Grief, loss and bonds of family good and bad are the themes in Let Him Go, a sparse, quiet, moving film with three dynamic performances that push the film even higher.

After the death of their son, retired sheriff George Blackledge (Kevin Costner) and his wife Margaret (Diane Lane) sadly see their daughter-in-law Lorna (Kayli Carter) marry a Donnie Weboy (Will Brittain), making Donnie stepfather to their grandson Jimmy. Donnie is bad news: Margaret sees him abuse both Lorna and Jimmy and her fears grow worse when the Weboys leave quickly.

Margaret decides to search for them, a very reluctant George going with her. Using the few clues they have the Blackledges track them from Montana to North Dakota, where George's instincts tell him the Weboys are dangerous. This is confirmed when they meet the extended family, in particular the matriarch Blanch Weboy (Leslie Manville). She's a cold, brutal woman who terrorizes her criminal, brutal sons and who despite Jimmy not being blood relation will not let Jimmy go back with the Blackledges, let alone have Lorna go with them.

A botched escape costs George dearly, but it also sets him on a fiery collision course with the Weboys.
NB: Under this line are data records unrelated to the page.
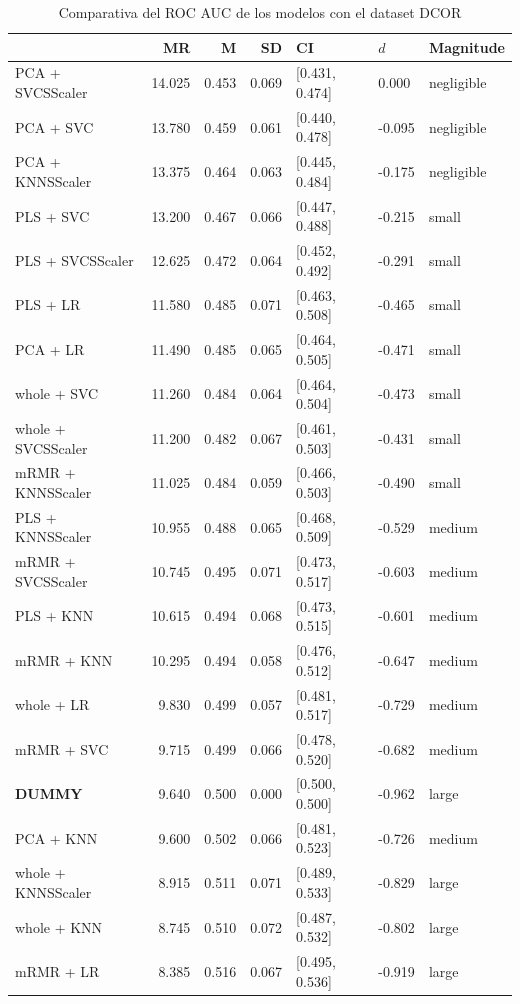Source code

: \documentclass[a4paper,oneside,11pt,leqno]{article}
\begin{document}
	\begin{table}[h]
		\centering
		\begin{tabular}{lrrrlll}
			\toprule
			{} &     MR &     M &    SD &              CI &    $d$ &   Magnitude \\
			\midrule
			PCA + SVCSScaler   & 14.025 & 0.453 & 0.069 &  [0.431, 0.474] &  0.000 &  negligible \\
			PCA + SVC          & 13.780 & 0.459 & 0.061 &  [0.440, 0.478] & -0.095 &  negligible \\
			PCA + KNNSScaler   & 13.375 & 0.464 & 0.063 &  [0.445, 0.484] & -0.175 &  negligible \\
			PLS + SVC          & 13.200 & 0.467 & 0.066 &  [0.447, 0.488] & -0.215 &       small \\
			PLS + SVCSScaler   & 12.625 & 0.472 & 0.064 &  [0.452, 0.492] & -0.291 &       small \\
			PLS + LR           & 11.580 & 0.485 & 0.071 &  [0.463, 0.508] & -0.465 &       small \\
			PCA + LR           & 11.490 & 0.485 & 0.065 &  [0.464, 0.505] & -0.471 &       small \\
			whole + SVC        & 11.260 & 0.484 & 0.064 &  [0.464, 0.504] & -0.473 &       small \\
			whole + SVCSScaler & 11.200 & 0.482 & 0.067 &  [0.461, 0.503] & -0.431 &       small \\
			mRMR + KNNSScaler  & 11.025 & 0.484 & 0.059 &  [0.466, 0.503] & -0.490 &       small \\
			PLS + KNNSScaler   & 10.955 & 0.488 & 0.065 &  [0.468, 0.509] & -0.529 &      medium \\
			mRMR + SVCSScaler  & 10.745 & 0.495 & 0.071 &  [0.473, 0.517] & -0.603 &      medium \\
			PLS + KNN          & 10.615 & 0.494 & 0.068 &  [0.473, 0.515] & -0.601 &      medium \\
			mRMR + KNN         & 10.295 & 0.494 & 0.058 &  [0.476, 0.512] & -0.647 &      medium \\
			whole + LR         &  9.830 & 0.499 & 0.057 &  [0.481, 0.517] & -0.729 &      medium \\
			mRMR + SVC         &  9.715 & 0.499 & 0.066 &  [0.478, 0.520] & -0.682 &      medium \\
			 \textbf{DUMMY}              &  9.640 & 0.500 & 0.000 &  [0.500, 0.500] & -0.962 &       large \\
			PCA + KNN          &  9.600 & 0.502 & 0.066 &  [0.481, 0.523] & -0.726 &      medium \\
			whole + KNNSScaler &  8.915 & 0.511 & 0.071 &  [0.489, 0.533] & -0.829 &       large \\
			whole + KNN        &  8.745 & 0.510 & 0.072 &  [0.487, 0.532] & -0.802 &       large \\
			mRMR + LR          &  8.385 & 0.516 & 0.067 &  [0.495, 0.536] & -0.919 &       large \\
			\bottomrule
		\end{tabular}
			\caption{Comparativa del ROC AUC de los modelos con el dataset DCOR}
			\label{tab:stat_results_dcor}
	\end{table}
	
\end{document}
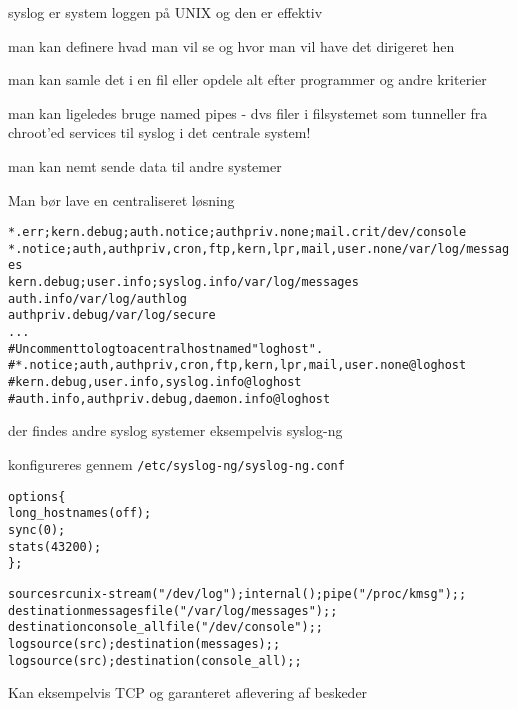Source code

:\documentclass[Screen16to9,17pt]{foils}
\begin{document}
\begin{list1}
\item syslog er system loggen på UNIX og den er effektiv
  \begin{list2}
\item man kan definere hvad man vil se og hvor man vil have det
  dirigeret hen
\item man kan samle det i en fil eller opdele alt efter programmer og
  andre kriterier
\item man kan ligeledes bruge named pipes - dvs filer i filsystemet
  som tunneller fra chroot'ed services til syslog i det centrale system!
\item man kan nemt sende data til andre systemer
  \end{list2}
\item Man bør lave en centraliseret løsning
\end{list1}

\begin{alltt}
\small
*.err;kern.debug;auth.notice;authpriv.none;mail.crit    /dev/console
*.notice;auth,authpriv,cron,ftp,kern,lpr,mail,user.none /var/log/messages
kern.debug;user.info;syslog.info                        /var/log/messages
auth.info                                               /var/log/authlog
authpriv.debug                                          /var/log/secure
...
# Uncomment to log to a central host named "loghost".
#*.notice;auth,authpriv,cron,ftp,kern,lpr,mail,user.none        @loghost
#kern.debug,user.info,syslog.info                               @loghost
#auth.info,authpriv.debug,daemon.info                           @loghost
\end{alltt}


\begin{list2}
\item der findes andre syslog systemer eksempelvis syslog-ng
\item konfigureres gennem \verb+/etc/syslog-ng/syslog-ng.conf+
\end{list2}

\begin{alltt}
\small
options \{
        long_hostnames(off);
        sync(0);
        stats(43200);
\};

source src { unix-stream("/dev/log"); internal(); pipe("/proc/kmsg"); };
destination messages { file("/var/log/messages"); };
destination console_all { file("/dev/console"); };
log { source(src); destination(messages); };
log { source(src); destination(console_all); };
\end{alltt}
Kan eksempelvis TCP og garanteret aflevering af beskeder
\end{document}
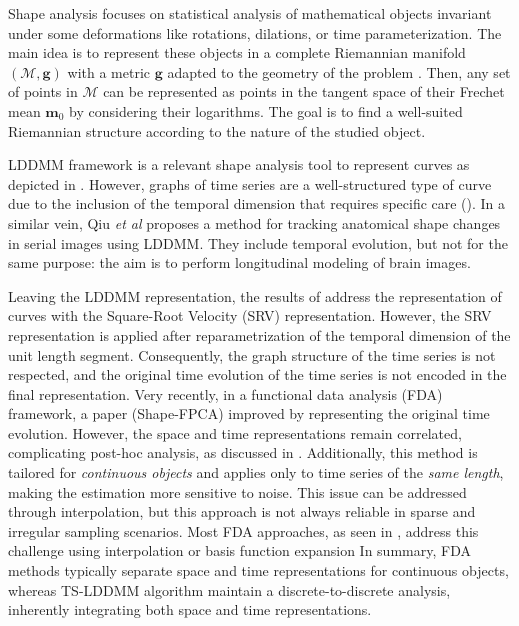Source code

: Shape analysis focuses on statistical analysis of mathematical objects invariant under some deformations like rotations, dilations, or time parameterization.
 The main idea is to represent these objects in a complete Riemannian manifold $(\mathcal{M},\mathbf{g})$ with a metric $\mathbf{g}$ adapted to the geometry of the problem \cite{miller2006geodesic}.
 Then, any set of points in $\mathcal{M}$ can be represented as points in the tangent space of their Frechet mean $\mathbf{m}_0$ \cite{pal2017riemannian,le2001locating} by considering their logarithms.
 The goal is to find a well-suited Riemannian structure according to the nature of the studied object.
 
 LDDMM framework is a relevant shape analysis tool to represent curves as depicted in \cite{glaunes2008large}. However, graphs of time series are a well-structured type of curve due to the inclusion of the temporal dimension that requires specific care ().
 In a similar vein, Qiu \textit{et al} \cite{qiu2009time} proposes a method for tracking anatomical shape changes in serial images using LDDMM. They include temporal evolution, but not for the same purpose: the aim is to perform longitudinal modeling of brain images.

 Leaving the LDDMM representation, the results of \cite{srivastava2010shape,heo2024logistic} address the representation of curves with the Square-Root Velocity (SRV) representation.
 However, the SRV representation is applied after reparametrization of the temporal dimension of the unit length segment.
 Consequently, the graph structure of the time series is not respected, and the original time evolution of the time series is not encoded in the final representation.
 Very recently, in a functional data analysis (FDA) framework, a paper \cite{wu2024shape} (Shape-FPCA) improved by representing the original time evolution.
 However, the space and time representations remain correlated, complicating post-hoc analysis, as discussed in  .
 Additionally, this method is tailored for \textit{continuous objects} and applies only to time series of the \textit{same length}, making the estimation more sensitive to noise. 
 This issue can be addressed through interpolation, but this approach is not always reliable in sparse and irregular sampling scenarios.
 Most FDA approaches, as seen in \cite{shang2014survey,yu2017principal,warmenhoven2021pca}, address this challenge using interpolation or basis function expansion
 In summary, FDA methods typically separate space and time representations for continuous objects, whereas TS-LDDMM algorithm maintain a discrete-to-discrete analysis, inherently integrating both space and time representations.

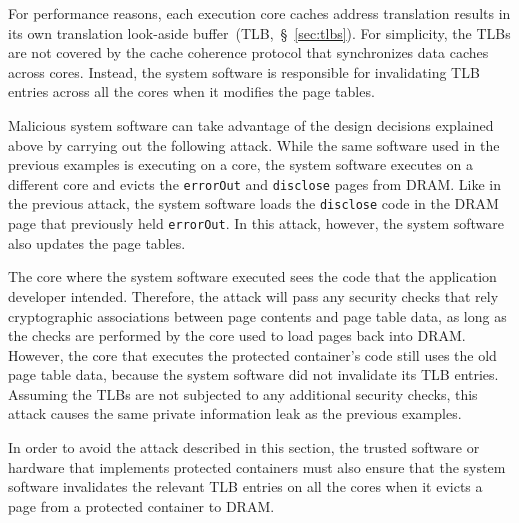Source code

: For performance reasons, each execution core caches address translation results
in its own translation look-aside buffer~(TLB,~\S~\ref{sec:tlbs}). For
simplicity, the TLBs are not covered by the cache coherence protocol that
synchronizes data caches across cores. Instead, the system software is
responsible for invalidating TLB entries across all the cores when it modifies
the page tables.

Malicious system software can take advantage of the design decisions explained
above by carrying out the following attack. While the same software used in the
previous examples is executing on a core, the system software executes on a
different core and evicts the \texttt{errorOut} and \texttt{disclose} pages
from DRAM. Like in the previous attack, the system software loads the
\texttt{disclose} code in the DRAM page that previously held \texttt{errorOut}.
In this attack, however, the system software also updates the page tables.

The core where the system software executed sees the code that the application
developer intended. Therefore, the attack will pass any security checks that
rely cryptographic associations between page contents and page table data, as
long as the checks are performed by the core used to load pages back into DRAM.
However, the core that executes the protected container's code still uses the
old page table data, because the system software did not invalidate its TLB
entries. Assuming the TLBs are not subjected to any additional security checks,
this attack causes the same private information leak as the previous examples.

In order to avoid the attack described in this section, the trusted software or
hardware that implements protected containers must also ensure that the system
software invalidates the relevant TLB entries on all the cores when it evicts a
page from a protected container to DRAM.
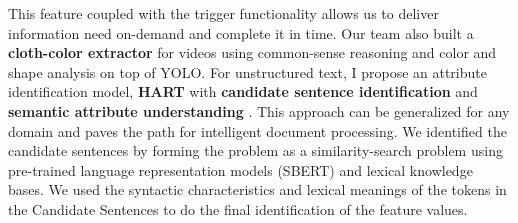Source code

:     This feature coupled with the trigger functionality allows us to deliver information need on-demand and complete it in time.
    Our team also built a \textbf{cloth-color extractor} for videos using common-sense reasoning and color and shape analysis \cite{stonebraker2020surveillance} on top of YOLO. 
    For unstructured text, I propose an attribute identification model, \textbf{HART} with \textbf{candidate sentence identification}  and \textbf{semantic attribute understanding}  
    \cite{solaiman2022femmir}. This approach can be generalized for any domain and  paves the path for intelligent document processing. %
    We identified the candidate sentences
    by forming the problem as a similarity-search problem using pre-trained language representation models (SBERT) and
    lexical knowledge bases. We used the syntactic characteristics and lexical meanings of the tokens in the Candidate
    Sentences to do the final identification of the feature values.

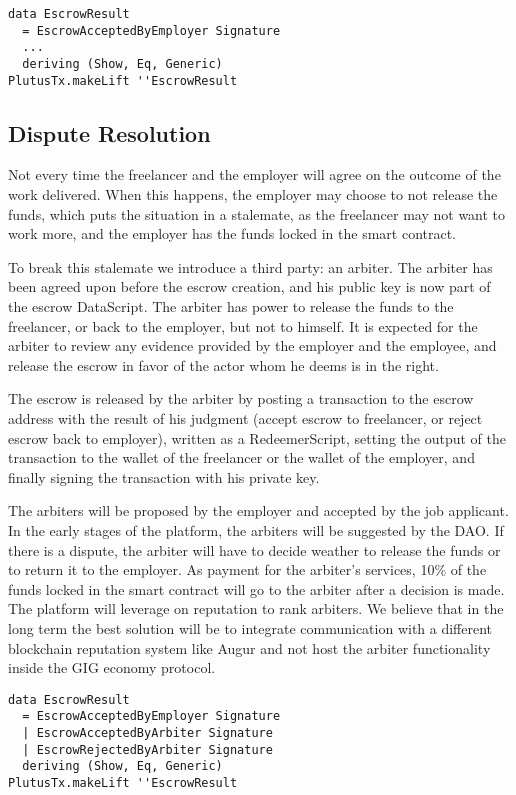 \documentclass{article}
\begin{document}
\begin{samepage}
\begin{verbatim}
data EscrowResult
  = EscrowAcceptedByEmployer Signature
  ...
  deriving (Show, Eq, Generic)
PlutusTx.makeLift ''EscrowResult
\end{verbatim}
\end{samepage}


\subsection{Dispute Resolution}
Not every time the freelancer and the employer will agree on the outcome of the work delivered. When this happens, the employer may choose to not release the funds, which puts the situation in a stalemate, as the freelancer may not want to work more, and the employer has the funds locked in the smart contract.

To break this stalemate we introduce a third party: an arbiter. The arbiter has been agreed upon before the escrow creation, and his public key is now part of the escrow DataScript. The arbiter has power to release the funds to the freelancer, or back to the employer, but not to himself. It is expected for the arbiter to review any evidence provided by the employer and the employee, and release the escrow in favor of the actor whom he deems is in the right.

The escrow is released by the arbiter by posting a transaction to the escrow address with the result of his judgment (accept escrow to freelancer, or reject escrow back to employer), written as a RedeemerScript, setting the output of the transaction to the wallet of the freelancer or the wallet of the employer, and finally signing the transaction with his private key.

The arbiters will be proposed by the employer and accepted by the job applicant. In the early stages of the platform, the arbiters will be suggested by the DAO. If there is a dispute, the arbiter will have to decide weather to release the funds or to return it to the employer. As payment for the arbiter's services,  10\% of the funds locked in the smart contract will go to the arbiter after a decision is made. The platform will leverage on reputation to rank arbiters. We believe that in the long term the best solution will be to integrate communication with a different blockchain reputation system like Augur and not host the arbiter functionality inside the GIG economy protocol.

\begin{samepage}
\begin{verbatim}
data EscrowResult
  = EscrowAcceptedByEmployer Signature
  | EscrowAcceptedByArbiter Signature
  | EscrowRejectedByArbiter Signature
  deriving (Show, Eq, Generic)
PlutusTx.makeLift ''EscrowResult
\end{verbatim}
\end{samepage}
\end{document}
With the help of shy Native American Peter Dragswolf (Booboo Stewart), the Blackledges and Weboys have one last encounter where not everyone survives.

Let Him Go appears to draw inspiration from both No Country for Old Men and Unforgiven, though it is not as nihilistic as the former or mournful as the latter. There is a sparseness, a quiet elegiac manner to Let Him Go that holds the viewer. 

The film is very quiet, but it is a quiet confidence. Every disagreement that George and Margaret have does not have a massive buildup, but instead a soft yet strong manner. Even in the times when there is open menace, the quiet manner makes it all the more tense.

The scene where George and Margaret must dine with Blanche is filled with tension and menace. All the elements work to give this scene a richness and power that holds you and ratchets up the tension. There's writer/director Thomas Bezucha's staging, where we start without seeing Blanche's eyes.

And then there's Leslie Manville's performance. Manville is simply extraordinary in Let Him Go. Thoroughly unrecognizable, her Blanche oozes menace, contempt, hatred and evil, a woman who has so cowered her bullying, brutish sons that she brooks no opposition.

Blanche does not bother hiding her cruelty, the falsehood of her demeanor clear to all who see her. If she were in just that one scene, Manville would be almost a certain lock for her second Best Supporting Actress nomination. However, she returns, this time more spiteful and nasty, making Blanche into such a loathsome villain that you almost cheer when she gets what she more than deserves.

Manville is able to dominate the screen without chewing the scenery, making Blanche a realist person, a massive credit to her as an actress and Bezucha as director.

Almost as a counter, Lane and Costner are more quiet but no less commanding. Lane's performance is equally strong. Margaret is not naïve or foolish as she is quietly confident. Her quiet moments, grieving her son, communicating with the shy and wounded Peter, agony over having Jimmy pulled from her, make Lane's performance a deeply moving one.

Costner essentially took a backseat to Lane, and yet by withdrawing he simultaneously shone. In his silences, his reticence, Costner reveals the shrewd, suspicious and supporting spouse who while seeing the difficulty if not impossibility of rescuing Jimmy also is quietly sparked to action.

While their roles were smaller, both Carter and Stewart left strong impressions as Lorna and Peter, each wounded and abused in their own way.

Let Him Go is as I said a very sparse film in just about every element. Bezucha's adaptation of Larry Watson's novel is not filled with big dramatic moments apart from the fiery finale. The cinematography is also as sparse and empty as the Dakotas and an uncharacteristically quiet Michael Giacchino score has a deeply mournful, quiet manner.

Let Him Go may be a bit longer than perhaps it should be, primarily through the flashbacks. However, that is a minor quibble, for Let Him Go is a deeply moving, beautifully acted film that I think will move audiences.